Toplantıya katılan parlamenter ve yöneticilerin konuşmalarından
satır başları şöyle:
l Bölgeler Komitesi Türkiye ile Çalışmalar Grubu Başkanı Rhone-Alpes Bölge Meclisi Başkan Yardımcısı Fransız Bernard SOULAGE:
Ben de Türkiye'nin AB'ye katılmasını istiyorum. Bazı Avrupalılar, 'TC artık Avrupa'yı istemiyor' diyor. Bu düşünceye karşı mücadele etmeliyiz. Türkiye'deki sosyal demokratlar biraraya gelerek, Avrupa'ya kendinizi ifade etmeniz gerek. Avrupa, AKP'yi 'Hıristiyan-Demokrat Parti gibi algılıyor.
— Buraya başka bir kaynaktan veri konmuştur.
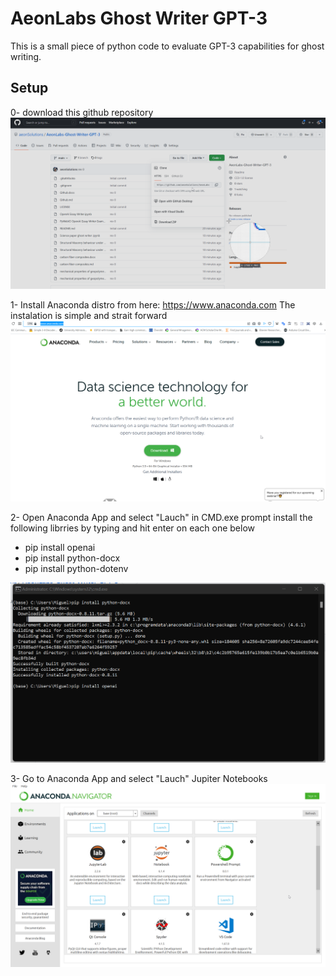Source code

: # AeonLabs Ghost Writer GPT-3
 This is a small piece of python code to evaluate GPT-3 capabilities for ghost writing.

## Setup
0- download this github repository
![](https://github.com/aeonSolutions/AeonLabs-Ghost-Writer-GPT-3/blob/main/img/github_download.png)

1- Install Anaconda distro from here: https://www.anaconda.com The instalation is simple and strait forward
![](https://github.com/aeonSolutions/AeonLabs-Ghost-Writer-GPT-3/blob/main/img/anaconda_website.png)

2- Open Anaconda App and select "Lauch" in CMD.exe prompt
install the following librries by typing and hit enter on each one below
- pip install openai
- pip install python-docx
- pip install python-dotenv
 
![](https://github.com/aeonSolutions/AeonLabs-Ghost-Writer-GPT-3/blob/main/img/cmd_prompt.png)

3- Go to Anaconda App and select "Lauch" Jupiter Notebooks
![](https://github.com/aeonSolutions/AeonLabs-Ghost-Writer-GPT-3/blob/main/img/anaconda_jupyter.png)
Ben şimdi Fransa'ya döndüğümde bana, Türkiye'nin nasıl olduğunu soracaklar. 'Eskiden daha betermiş, daha fazla baskı var' dediğimde de 'Amaaan Türkiye böyle ise AB'nin dışında kalsın' diyecekler. Siz eğer ülkenizi negatif gösterirseniz, Türkiye'nin AB'ye girmesini istemeyenler size kapı dışarı diyecekler. Sarkozy, Merkel gibi istemeyenlerin ekmeğine yağ sürülmüş olacak. ‘Türkiye'de her şey kötü gidiyor’ derseniz, Türkiye'ye karşı olan duyguları beslersiniz. Gerçeği göstermek gerek. Özgürlük sorunlarına rağmen gelişen bir Türkiye var. Ben, ‘Türkiye'nin Avrupa'ya ihtiyacı var’ diye düşünenlerden değilim. Oysa Avrupa'nın Türkiye'ye ihtiyacı var. AB, bir Hristiyan kulübü olamaz. Ama neticede karar verecek olan sizsiniz. Özellikle siz sosyal demokratlara ihtiyacımız var. SODEM’in yaptığı çalışmaları bu anlamda çok önemsiyorum.
l Bölgeler Komitesi Üyesi, Flaman Parlamentosu Milletvekili (Belçika)
Mia De Vits:
Türkiye'de yeni Anayasa ile insan hakları konusunun teminat altına alınacağını umuyorum.
l CHP Milletvekili, CHP Yerel Yönetimlerden Sorumlu Genel Başkan Yardımcısı Gökhan Günaydın:
Türkiye'de 2 bin 950 belediye var.
Bunun 550'si CHP'li. Bu belediyelere yönelik baskılar var.
l CHP Milletvekili, Türkiye-AB Karma Parlamento Komitesi Üyesi Umut Oran:
Anayasa yapım sürecinde samimiyet gerek oysa bu iktidar samimi değil. Türkiye'de ‘Ya bendensin ya yok ol, ya tarafsın ya bertaraf, Ya sev ya terk et’ zihniyeti var. bu zihniyet değişmediği sürece ne Adem-i Merkeziyetçilik olur ne de yeni Anayasa... Dünyada artık kimse AKP'ye inanmıyor. Recep Tayyip Erdoğan'ın takiyye dönemi sona eriyor. Türkiye'nin gerçek yüzünü ve gücünü CHP temsil ediyor.
l Antalya Büyükşehir Belediye Başkanı Prof. Dr. Mustafa Akaydın:
Türkiye'de adem-i merkeziyetçilik yok.
Bir belediye başkanı olarak netinizi planlama hakkınız yok, bütçeniz az...
Biz sosyal demokratlar özgürlük, demokrasi, eşitlik ve adalet için mücadele edeceğiz. Yerel yönetimlere ekonomik ve idari anlamda özerklik verilmeli.
l CHP Milletvekili TBMM Anayasa Komisyonu Üyesi Rıza Türmen:
Yeni Anayasa için uzlaşıya ihtiyaç var. Ama TBMM'de çatışma var. Kendi çoğunluğun dayatan bir iktidar varken Anayasa nasıl uzlaşma ile hazırlanacak? AKP uzlaşmaya yanaşmalı. CHP de Anayasa sürecine katılmalı. Yeni bir anayasa 2 şarta bağlı; birincisi iktidar güç yoğunlaşmasından güç paylaşımına geçmeli. 2.si de Türkiye'deki farklı kültür ve kimlikler korunmalı.